#### [Instructions to follow]
Line by line, copy out the data that follows.

——

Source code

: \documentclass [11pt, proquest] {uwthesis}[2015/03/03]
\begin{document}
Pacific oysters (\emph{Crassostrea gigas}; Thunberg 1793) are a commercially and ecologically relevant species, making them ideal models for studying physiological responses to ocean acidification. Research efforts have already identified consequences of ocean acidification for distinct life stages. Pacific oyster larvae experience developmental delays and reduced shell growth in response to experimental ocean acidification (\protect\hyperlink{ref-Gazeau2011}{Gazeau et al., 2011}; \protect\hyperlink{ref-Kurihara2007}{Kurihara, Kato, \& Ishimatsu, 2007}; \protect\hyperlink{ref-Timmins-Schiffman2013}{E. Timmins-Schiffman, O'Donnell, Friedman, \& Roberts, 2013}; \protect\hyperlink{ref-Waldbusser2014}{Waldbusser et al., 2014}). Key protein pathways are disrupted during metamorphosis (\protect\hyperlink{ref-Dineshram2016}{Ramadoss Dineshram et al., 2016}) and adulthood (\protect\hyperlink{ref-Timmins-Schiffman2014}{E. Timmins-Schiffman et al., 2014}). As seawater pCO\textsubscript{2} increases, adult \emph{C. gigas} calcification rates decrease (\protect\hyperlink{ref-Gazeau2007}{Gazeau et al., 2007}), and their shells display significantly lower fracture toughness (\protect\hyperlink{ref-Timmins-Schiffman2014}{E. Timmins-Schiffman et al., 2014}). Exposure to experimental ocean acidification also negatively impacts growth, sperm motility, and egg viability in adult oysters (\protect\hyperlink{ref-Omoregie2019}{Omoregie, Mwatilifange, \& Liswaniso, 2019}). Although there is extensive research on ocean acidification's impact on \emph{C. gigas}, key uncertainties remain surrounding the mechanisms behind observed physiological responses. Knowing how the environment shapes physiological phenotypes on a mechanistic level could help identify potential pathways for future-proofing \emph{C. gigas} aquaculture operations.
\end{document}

——

#### [Response to this task]
Source code

: \documentclass [11pt, proquest] {uwthesis}[2015/03/03]
\begin{document}
Pacific oysters (\emph{Crassostrea gigas}; Thunberg 1793) are a commercially and ecologically relevant species, making them ideal models for studying physiological responses to ocean acidification. Research efforts have already identified consequences of ocean acidification for distinct life stages. Pacific oyster larvae experience developmental delays and reduced shell growth in response to experimental ocean acidification (\protect\hyperlink{ref-Gazeau2011}{Gazeau et al., 2011}; \protect\hyperlink{ref-Kurihara2007}{Kurihara, Kato, \& Ishimatsu, 2007}; \protect\hyperlink{ref-Timmins-Schiffman2013}{E. Timmins-Schiffman, O'Donnell, Friedman, \& Roberts, 2013}; \protect\hyperlink{ref-Waldbusser2014}{Waldbusser et al., 2014}). Key protein pathways are disrupted during metamorphosis (\protect\hyperlink{ref-Dineshram2016}{Ramadoss Dineshram et al., 2016}) and adulthood (\protect\hyperlink{ref-Timmins-Schiffman2014}{E. Timmins-Schiffman et al., 2014}). As seawater pCO\textsubscript{2} increases, adult \emph{C. gigas} calcification rates decrease (\protect\hyperlink{ref-Gazeau2007}{Gazeau et al., 2007}), and their shells display significantly lower fracture toughness (\protect\hyperlink{ref-Timmins-Schiffman2014}{E. Timmins-Schiffman et al., 2014}). Exposure to experimental ocean acidification also negatively impacts growth, sperm motility, and egg viability in adult oysters (\protect\hyperlink{ref-Omoregie2019}{Omoregie, Mwatilifange, \& Liswaniso, 2019}). Although there is extensive research on ocean acidification's impact on \emph{C. gigas}, key uncertainties remain surrounding the mechanisms behind observed physiological responses. Knowing how the environment shapes physiological phenotypes on a mechanistic level could help identify potential pathways for future-proofing \emph{C. gigas} aquaculture operations.
\end{document}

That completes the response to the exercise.